There may be some truth in Vaghela-speak but more interesting is the fact that he and his young friend, Madhusudan Mistry, presently Rahul Gandhi's brains trust, have proved that there is life beyond the Parivar. It was not the case till the 1990s as the fate met by rebels in the Bharatiya Jana Sangh and Bharatiya Janata Party is a part of saffron folklore. Atal Behari Vajpayee had lamented publicly one too many times about his 'wasted life' in the days before Advani made way for him to lead the country. But he did not rebel against the 'system' in the Parivar. He tried to manage the contradictions in his own style.
Advani is a quintessential organisational man. So it is unlikely that he will do a Vaghela act against Nagpur-decreed BJP decision to anoint Modi as the new charioteer. He had an opportunity to put his foot down, when a section led by the likes of Sushma Swaraj manufactured a controversy over his remarks about Jinnah, and thus paved the way for Nagpur to reinvent its role in the BJP.
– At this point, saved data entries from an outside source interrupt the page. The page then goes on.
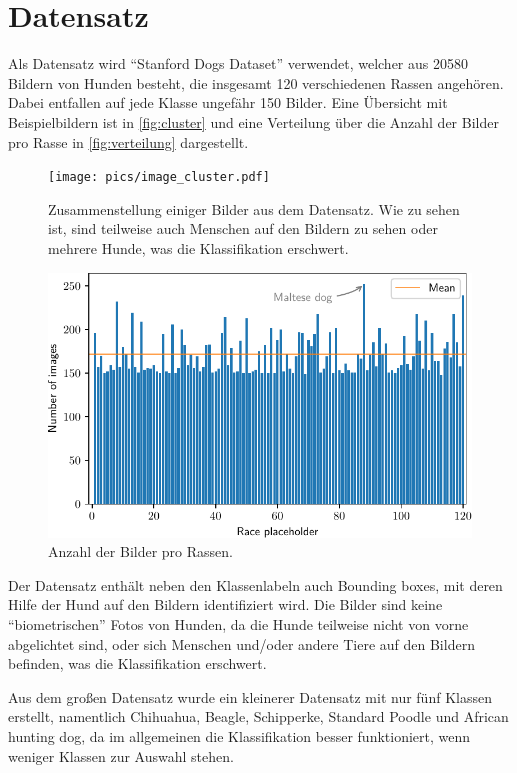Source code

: \section{Datensatz}
\label{chap:datensatz}
Als Datensatz wird \enquote{Stanford Dogs Dataset}\cite{datensatz} verwendet,
welcher aus 20580 Bildern von Hunden besteht, die insgesamt 120 verschiedenen
Rassen angehören. Dabei entfallen auf jede Klasse ungefähr 150 Bilder. Eine
Übersicht mit Beispielbildern ist in \autoref{fig:cluster} und eine Verteilung
über die Anzahl der Bilder pro Rasse in \autoref{fig:verteilung} dargestellt.

\begin{figure}
  \centering
  \texttt{[image: pics/image\_cluster.pdf]}
  \caption{Zusammenstellung einiger Bilder aus dem Datensatz. Wie zu sehen ist,
  sind teilweise auch Menschen auf den Bildern zu sehen oder mehrere Hunde,
  was die Klassifikation erschwert.}
  \label{fig:cluster}
\end{figure}

\begin{figure}
  \centering
  \includegraphics[scale=0.8]{pics/image_distribution.pdf}
  \caption{Anzahl der Bilder pro Rassen.}
  \label{fig:verteilung}
\end{figure}

Der Datensatz enthält neben den Klassenlabeln auch Bounding boxes, mit deren
Hilfe der Hund auf den Bildern identifiziert wird. Die Bilder sind keine
\enquote{biometrischen} Fotos von Hunden, da die Hunde teilweise nicht von vorne
abgelichtet sind, oder sich Menschen und/oder andere Tiere auf den Bildern
befinden, was die Klassifikation erschwert.

Aus dem großen Datensatz wurde ein kleinerer Datensatz mit nur fünf Klassen
erstellt, namentlich Chihuahua, Beagle, Schipperke, Standard Poodle und African
hunting dog, da im allgemeinen die Klassifikation besser funktioniert, wenn
weniger Klassen zur Auswahl stehen.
Some of us felt then that Advani had meekly surrendered to the RSS diktats. Like then, now also he did not go beyond the semantics in opposing Modi coronation, and has fallen in line with the advice of peacemaker Mohanrao Bhagwat. Frankly, Advani show, more than Modi's, remains a mystery wrapped in an enigma. The RSS has a vested interest in deepening the mystery. It helps the fountainhead of Saffron Brotherhood in the country to keep alive its own mystique while maintaining its grip over the Parivar outfits, the BJP including. So, in the days ahead, Force Modi will pay no more than lip service to inclusive politics within BJP.
The likes of Rajnath Singh will go along with the current, making renewed calls to forget Modi past and look to Modi future with prayer on lips and hope in the eyes. How Rahul Gandhi takes the bait and what support he musters from Nitish Kumars, Omar Abdullahs and Kanimozhis will be an engrossing spectacle to watch.